Chrissie Hynde, "Valve Bone Woe" (BMG)
Pretenders frontwoman Chrissie Hynde brings much of the same qualities to Valve Bone Woe — her latest collection of tunes, mostly orchestral jazz — to her rock performances: attitude, commitment and expressiveness.
Working with producers Marius de Vries and Eldad Guetta, along with mostly UK-based jazz musicians like David Hartley, Ian Thomas and Andy Wood, Hynde opens with the song from this album that could most unobtrusively fit on one by the Pretenders: a verbose rush through the horn-heavy How Glad I Am, a 1964 hit for Nancy Wilson.
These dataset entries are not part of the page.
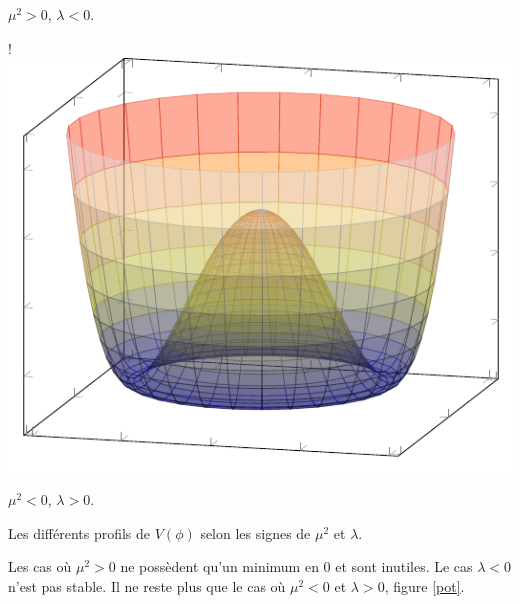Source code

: {{}
\captionsetup{type=subfigure}\caption{$\mu^{2}>0$, $\lambda<0$.}
\resizebox {\marginparwidth} {!} 
{
	\includegraphics[scale=1]{SM/mp.pdf}
}
\captionsetup{type=subfigure}\caption{$\mu^{2}<0$, $\lambda>0$.}
\captionsetup{type=figure}\caption{Les différents profils de $V(\phi)$ selon les signes de $\mu^{2}$ et $\lambda$.}
\label{profile}
}
Les cas où $\mu^{2}>0$ ne possèdent qu'un minimum en $0$ et sont inutiles. Le cas $\lambda<0$ n'est pas stable. Il ne reste plus que le cas où $\mu^{2}<0$ et $\lambda>0$, figure \ref{pot}.

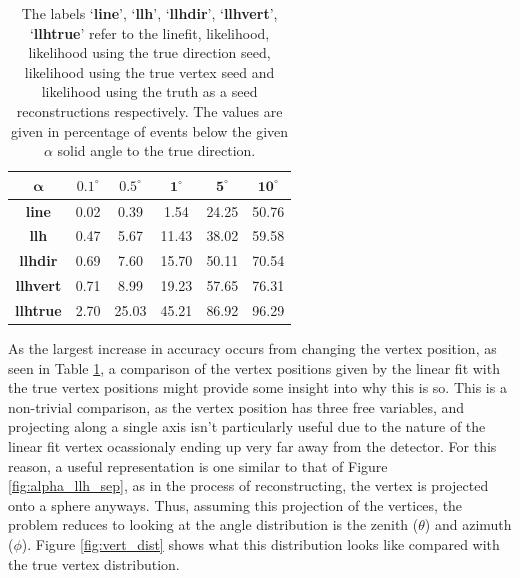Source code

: \begin{table}[H]
  \centering
  \begin{tabular}{|c|c|c|c|c|c|} 
    \hline
    $\mathbf{\alpha}$ & $\mathbf{0.1^{\circ}}$ & $\mathbf{0.5^{\circ}}$ & $\mathbf{1^{\circ}}$ & $\mathbf{5^{\circ}}$ & $\mathbf{10^{\circ}}$ \\
    \hline
    \textbf{line} & 0.02 & 0.39 & 1.54 & 24.25 & 50.76 \\
    \hline
    \textbf{llh} & 0.47 & 5.67 & 11.43 & 38.02 & 59.58 \\
    \hline
    \textbf{llhdir} & 0.69 & 7.60 & 15.70 & 50.11 & 70.54 \\
    \hline
    \textbf{llhvert} & 0.71 & 8.99 & 19.23 & 57.65 & 76.31 \\
    \hline
    \textbf{llhtrue} & 2.70 & 25.03 & 45.21 & 86.92 & 96.29 \\
    \hline
  \end{tabular}
  \caption{The labels `\textbf{line}', `\textbf{llh}', `\textbf{llhdir}', `\textbf{llhvert}', `\textbf{llhtrue}' refer to the linefit, likelihood, likelihood using the true direction seed, likelihood using the true vertex seed and likelihood using the truth as a seed reconstructions respectively. The values are given in percentage of events below the given $\alpha$ solid angle to the true direction.} 
  \label{tab:alpha_comp}
\end{table}

As the largest increase in accuracy occurs from changing the vertex position, as seen in Table \ref{tab:alpha_comp}, a comparison of the vertex positions given by the linear fit with the true vertex positions might provide some insight into why this is so. This is a non-trivial comparison, as the vertex position has three free variables, and projecting along a single axis isn't particularly useful due to the nature of the linear fit vertex ocassionaly ending up very far away from the detector. For this reason, a useful representation is one similar to that of Figure \ref{fig:alpha_llh_sep}, as in the process of reconstructing, the vertex is projected onto a sphere anyways. Thus, assuming this projection of the vertices, the problem reduces to looking at the angle distribution is the zenith ($\theta$) and azimuth ($\phi$). Figure \ref{fig:vert_dist} shows what this distribution looks like compared with the true vertex distribution. 

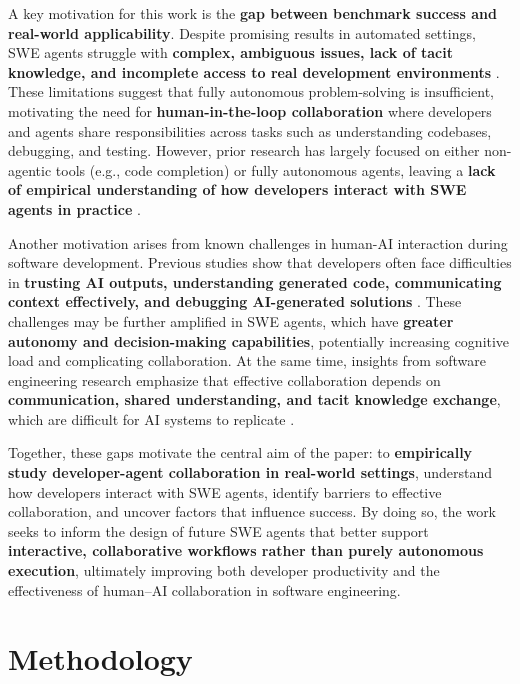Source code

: A key motivation for this work is the \textbf{gap between benchmark success and real-world applicability}. Despite promising results in automated settings, SWE agents struggle with \textbf{complex, ambiguous issues, lack of tacit knowledge, and incomplete access to real development environments} \cite{miserendino2024swelancer, rus2002knowledge}.  These limitations suggest that fully autonomous problem-solving is insufficient, motivating the need for \textbf{human-in-the-loop collaboration} where developers and agents share responsibilities across tasks such as understanding codebases, debugging, and testing.  However, prior research has largely focused on either non-agentic tools (e.g., code completion) or fully autonomous agents, leaving a \textbf{lack of empirical understanding of how developers interact with SWE agents in practice} \cite{liu2024llmagents}.

Another motivation arises from known challenges in human-AI interaction during software development. Previous studies show that developers often face difficulties in \textbf{trusting AI outputs, understanding generated code, communicating context effectively, and debugging AI-generated solutions} \cite{barke2023groundedcopilot, vaithilingam2022expectation}.  These challenges may be further amplified in SWE agents, which have \textbf{greater autonomy and decision-making capabilities}, potentially increasing cognitive load and complicating collaboration.  At the same time, insights from software engineering research emphasize that effective collaboration depends on \textbf{communication, shared understanding, and tacit knowledge exchange}, which are difficult for AI systems to replicate \cite{rus2002knowledge, goncalves2011collaboration}.

Together, these gaps motivate the central aim of the paper: to \textbf{empirically study developer-agent collaboration in real-world settings}, understand how developers interact with SWE agents, identify barriers to effective collaboration, and uncover factors that influence success.  By doing so, the work seeks to inform the design of future SWE agents that better support \textbf{interactive, collaborative workflows rather than purely autonomous execution}, ultimately improving both developer productivity and the effectiveness of human–AI collaboration in software engineering.

\section{Methodology}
A large string section often adds a dreamy dimension to compositions like John Coltrane's Naima, where the lack of lyrics doesn't keep Hynde from making an impression, Rodgers and Hammerstein's Hello Young Lovers and Nick Drake's delicate River Man.
That dreamiest of styles, bossa nova, gets a couple of nods, first with a real standard of the genre in Once I Loved, but also with a hidden gem from The Kinks' 1967 album Something Else, Ray Davies' bossa nova-inspired No Return.
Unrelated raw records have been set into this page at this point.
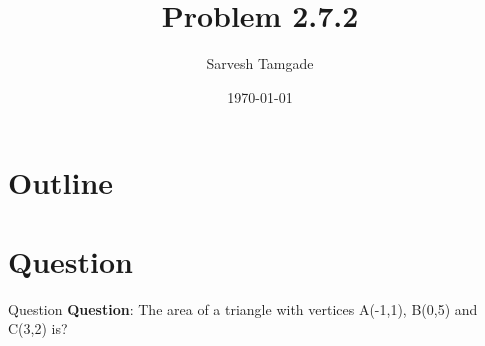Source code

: \documentclass{beamer}
\title{Problem 2.7.2}
\author{Sarvesh Tamgade}
\date{\today}
\theoremstyle{remark}
\numberwithin{equation}{section}
\begin{document}
\begin{frame}
\titlepage
\end{frame}

\section*{Outline}
\begin{frame}
\tableofcontents
\end{frame}
\section{Question}
\begin{frame}{Question}
\textbf{Question}:
\centering
The area of a triangle with vertices A(-1,1), B(0,5) and C(3,2) is?
\end{frame}
\end{document}
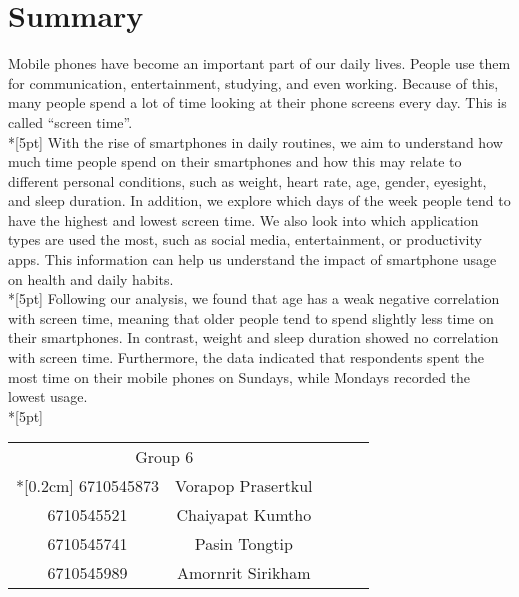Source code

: \chapter*{Summary}
Mobile phones have become an important part of our daily lives. People use them for communication, entertainment, studying, and even working. Because of this, many people spend a lot of time looking at their phone screens every day. This is called ``screen time''.\\*[5pt]
With the rise of smartphones in daily routines, we aim to understand how much time people spend on their smartphones and how this may relate to different personal conditions, such as weight, heart rate, age, gender, eyesight, and sleep duration. In addition, we explore which days of the week people tend to have the highest and lowest screen time. We also look into which application types are used the most, such as social media, entertainment, or productivity apps. This information can help us understand the impact of smartphone usage on health and daily habits.\\*[5pt]
Following our analysis, we found that age has a weak negative correlation with screen time, meaning that older people tend to spend slightly less time on their smartphones. In contrast, weight and sleep duration showed no correlation with screen time. Furthermore, the data indicated that respondents spent the most time on their mobile phones on Sundays, while Mondays recorded the lowest usage.\\*[5pt]

\begin{flushright}
    \begin{tabular}{cclll}
        \multicolumn{2}{c}{Group 6}     &  &  &  \\*[0.2cm]
        6710545873 & Vorapop Prasertkul &  &  &  \\
        6710545521 & Chaiyapat Kumtho   &  &  &  \\
        6710545741 & Pasin Tongtip      &  &  &  \\
        6710545989 & Amornrit Sirikham  &  &  & 
    \end{tabular}
\end{flushright}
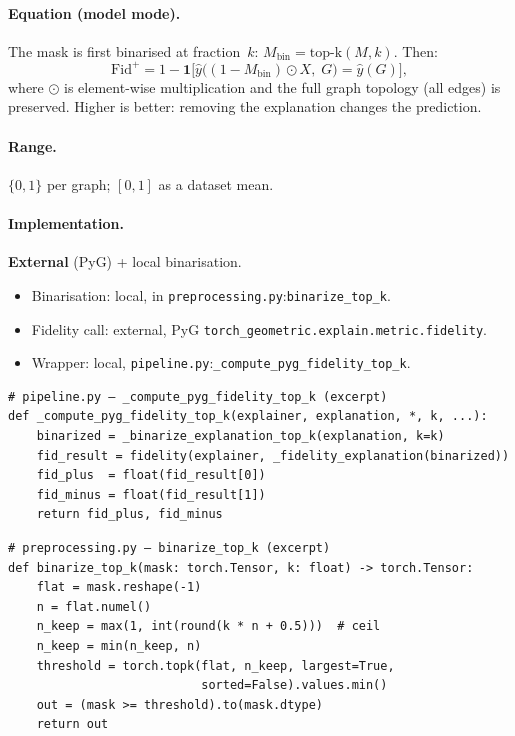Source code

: \documentclass[11pt,a4paper]{article}
\newcommand{\code}[1]{\texttt{#1}}
\begin{document}
\paragraph{Equation (model mode).}
The mask is first binarised at fraction~$k$:
$M_{\mathrm{bin}} = \mathrm{top\text{-}k}(M, k)$.  Then:
\begin{equation}
  \mathrm{Fid}^{+} = 1 - \mathbf{1}\bigl[\hat{y}\bigl(
    (1 - M_{\mathrm{bin}}) \odot X,\; G\bigr) = \hat{y}(G)\bigr],
  \label{eq:fidplus}
\end{equation}
where $\odot$ is element-wise multiplication and the full graph topology
(all edges) is preserved.  Higher is better: removing the explanation
changes the prediction.

\paragraph{Range.} $\{0, 1\}$ per graph; $[0,1]$ as a dataset mean.

\paragraph{Implementation.} \textbf{External} (PyG) +
local binarisation.
\begin{itemize}[nosep]
  \item Binarisation: local, in
        \code{preprocessing.py}:\code{binarize\_top\_k}.
  \item Fidelity call: external, PyG
        \code{torch\_geometric.explain.metric.fidelity}.
  \item Wrapper: local, \code{pipeline.py}:\code{\_compute\_pyg\_fidelity\_top\_k}.
\end{itemize}

\begin{verbatim}
# pipeline.py — _compute_pyg_fidelity_top_k (excerpt)
def _compute_pyg_fidelity_top_k(explainer, explanation, *, k, ...):
    binarized = _binarize_explanation_top_k(explanation, k=k)
    fid_result = fidelity(explainer, _fidelity_explanation(binarized))
    fid_plus  = float(fid_result[0])
    fid_minus = float(fid_result[1])
    return fid_plus, fid_minus
\end{verbatim}

\begin{verbatim}
# preprocessing.py — binarize_top_k (excerpt)
def binarize_top_k(mask: torch.Tensor, k: float) -> torch.Tensor:
    flat = mask.reshape(-1)
    n = flat.numel()
    n_keep = max(1, int(round(k * n + 0.5)))  # ceil
    n_keep = min(n_keep, n)
    threshold = torch.topk(flat, n_keep, largest=True,
                           sorted=False).values.min()
    out = (mask >= threshold).to(mask.dtype)
    return out
\end{verbatim}
\end{document}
Hynde sounds decidedly youthful on Absent Minded Me, while the Beach Boys' Caroline, No is one of several songs where synths and dub-like sound effects create a slightly disturbing mood.
On a record where the pace is decidedly leisurely nearly throughout, a little disquiet is welcome.
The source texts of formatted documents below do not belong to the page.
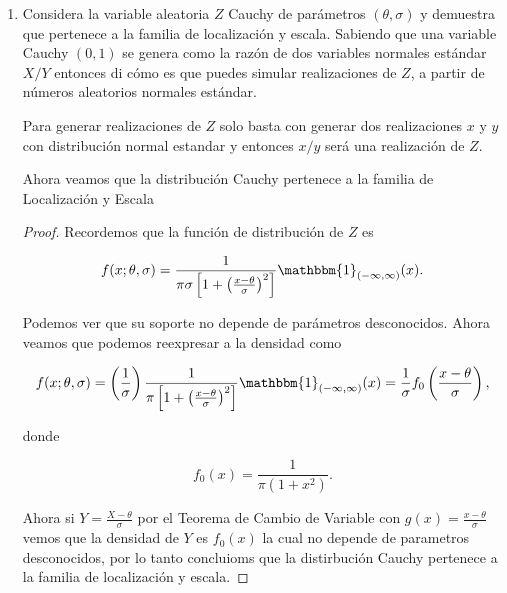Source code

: \documentclass[letterpaper]{article}
\theoremstyle{definition}
\theoremstyle{lemathm}
\theoremstyle{lemathm}
\theoremstyle{lemathm}
\theoremstyle{lemademthm}
\newcommand{\pars}[1]{\left( #1 \right) }
\newcommand{\bracs}[1]{\left[ #1 \right] }
\newcommand{\1}{\mathbbm{1}}
\begin{document}
\begin{enumerate}
		\item Considera la variable aleatoria $Z$ Cauchy de parámetros $\pars{\theta, \sigma}$ y demuestra que pertenece a la familia de localización y escala. Sabiendo que una variable Cauchy $\pars{0,1}$ se genera como la razón de dos variables normales estándar $X/Y$ entonces di cómo es que puedes simular realizaciones de $Z$, a partir de números aleatorios normales estándar.
		
		Para generar realizaciones de $Z$ solo basta con generar dos realizaciones $x$ y $y$ con distribución normal estandar y entonces $x/y$ será una realización de $Z$.

		Ahora veamos que la distribución Cauchy pertenece a la familia de Localización y Escala

		\begin{proof}
			Recordemos que la función de distribución de $Z$ es
			
			\[f(x;\theta,\sigma) = \frac{1}{\pi\sigma\bracs{1+\pars{\frac{x-\theta}{\sigma}}^2}}\1_{\pars{-\infty,\infty}}(x).\]

			Podemos ver que su soporte no depende de parámetros desconocidos. Ahora veamos que podemos reexpresar a la densidad como

			\[f(x;\theta,\sigma) = \pars{\frac{1}{\sigma}}\frac{1}{\pi\bracs{1+\pars{\frac{x-\theta}{\sigma}}^2}}\1_{\pars{-\infty,\infty}}(x) = \frac{1}{\sigma}f_0\pars{\frac{x-\theta}{\sigma}},\]

			donde

			\[f_0(x) = \frac{1}{\pi\pars{1 + x^2}}.\]

			Ahora si $Y = \frac{X-\theta}{\sigma}$ por el Teorema de Cambio de Variable con $g(x) = \frac{x-\theta}{\sigma}$ vemos que la densidad de $Y$ es $f_0(x)$ la cual no depende de parametros desconocidos, por lo tanto concluioms que la distirbución Cauchy pertenece a la familia de localización y escala.
		\end{proof}

    \end{enumerate}

	
\end{document}
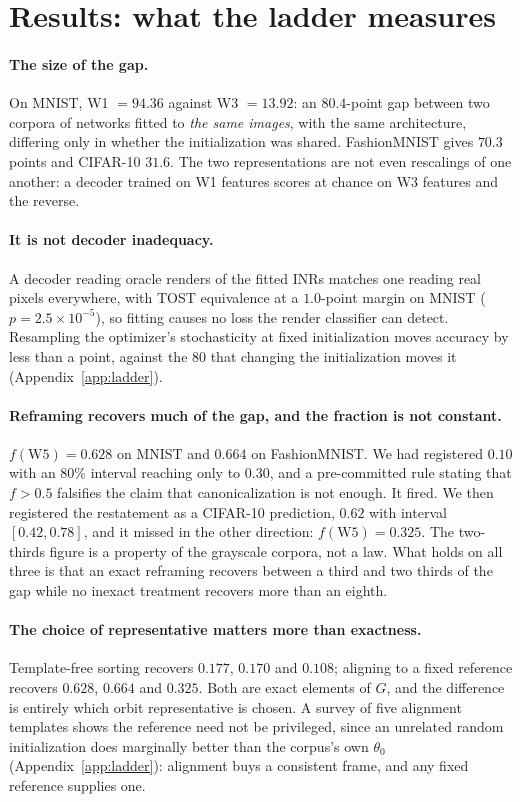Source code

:\section{Results: what the ladder measures}\label{sec:results}

\paragraph{The size of the gap.} On MNIST, W1 $=94.36$ against W3 $=13.92$: an $80.4$-point gap
between two corpora of networks fitted to \emph{the same images}, with the same architecture,
differing only in whether the initialization was shared. FashionMNIST gives $70.3$ points and
CIFAR-10 $31.6$. The two representations are not even rescalings of one another: a decoder trained
on W1 features scores at chance on W3 features and the reverse.

\paragraph{It is not decoder inadequacy.} A decoder reading oracle renders of the fitted INRs
matches one reading real pixels everywhere, with TOST equivalence at a $1.0$-point margin on MNIST
($p = 2.5\times10^{-5}$), so fitting causes no loss the render classifier can detect. Resampling the optimizer's stochasticity at
fixed initialization moves accuracy by less than a point, against the $80$ that changing the
initialization moves it (Appendix~\ref{app:ladder}).

\paragraph{Reframing recovers much of the gap, and the fraction is not constant.}
$f(\mathrm{W5}) = 0.628$ on MNIST and $0.664$ on FashionMNIST. We had registered $0.10$ with an
$80\%$ interval reaching only to $0.30$, and a pre-committed rule stating that $f > 0.5$ falsifies
the claim that canonicalization is not enough. It fired. We then registered the restatement as a
CIFAR-10 prediction, $0.62$ with interval $[0.42,0.78]$, and it missed in the other direction:
$f(\mathrm{W5}) = 0.325$. The two-thirds figure is a property of the grayscale corpora, not a law.
What holds on all three is that an exact reframing recovers between a third and two thirds of the
gap while no inexact treatment recovers more than an eighth.

\paragraph{The choice of representative matters more than exactness.} Template-free sorting
recovers $0.177$, $0.170$ and $0.108$; aligning to a fixed reference recovers $0.628$, $0.664$ and
$0.325$. Both are exact elements of $G$, and the difference is entirely which orbit representative
is chosen. A survey of five alignment templates shows the reference need not be privileged, since an
unrelated random initialization does marginally better than the corpus's own $\theta_0$
(Appendix~\ref{app:ladder}): alignment buys a consistent frame, and any fixed reference supplies
one.


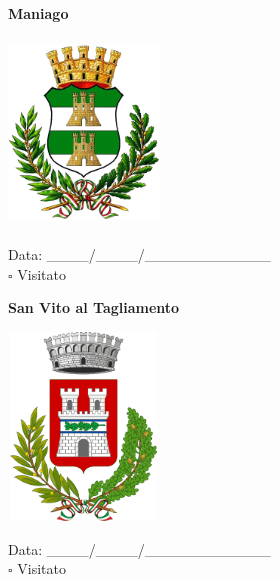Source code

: \documentclass[a5paper,12pt]{article}
\begin{document}
\newpage

\noindent
\begin{minipage}[t]{0.45\textwidth}
    \begin{center}
        \textbf{Maniago}
    \end{center}
    \vspace{-0.5cm} %
    \begin{center}
        \includegraphics[height= 5cm, width=4cm]{Friuli Venezia Giulia/Maniago-Stemma.png}
    \end{center}
    \vspace{-0.4cm} %
    \begin{flushleft}
        Data: \_\_\_\_/\_\_\_\_/\_\_\_\_\_\_\_\_\_\_\_\_ \\
        $\square$ Visitato
    \end{flushleft}
\end{minipage}
\hfill
\noindent
\begin{minipage}[t]{0.45\textwidth}
    \begin{center}
        \textbf{San Vito al Tagliamento}
    \end{center}
    \vspace{-0.5cm} %
    \begin{center}
        \includegraphics[height= 5cm, width=4cm]{Friuli Venezia Giulia/San_Vito_al_Tagliamento-Stemma.svg.png}
    \end{center}
    \vspace{-0.4cm} %
    \begin{flushleft}
        Data: \_\_\_\_/\_\_\_\_/\_\_\_\_\_\_\_\_\_\_\_\_ \\
        $\square$ Visitato
    \end{flushleft}
\end{minipage}
\end{document}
While more than a handful a rock 'n' rollers have tried their hand at similar albums (and some can't keep from continuing to try), Valve Bone Woe also has Hynde's smarts and a sharp selection of songs going for it.
Even if her fabulous vibrato is mostly kept in check, Valve Bone Woe is successful, ear-catching and ear-caressing. Woe is you if you miss it.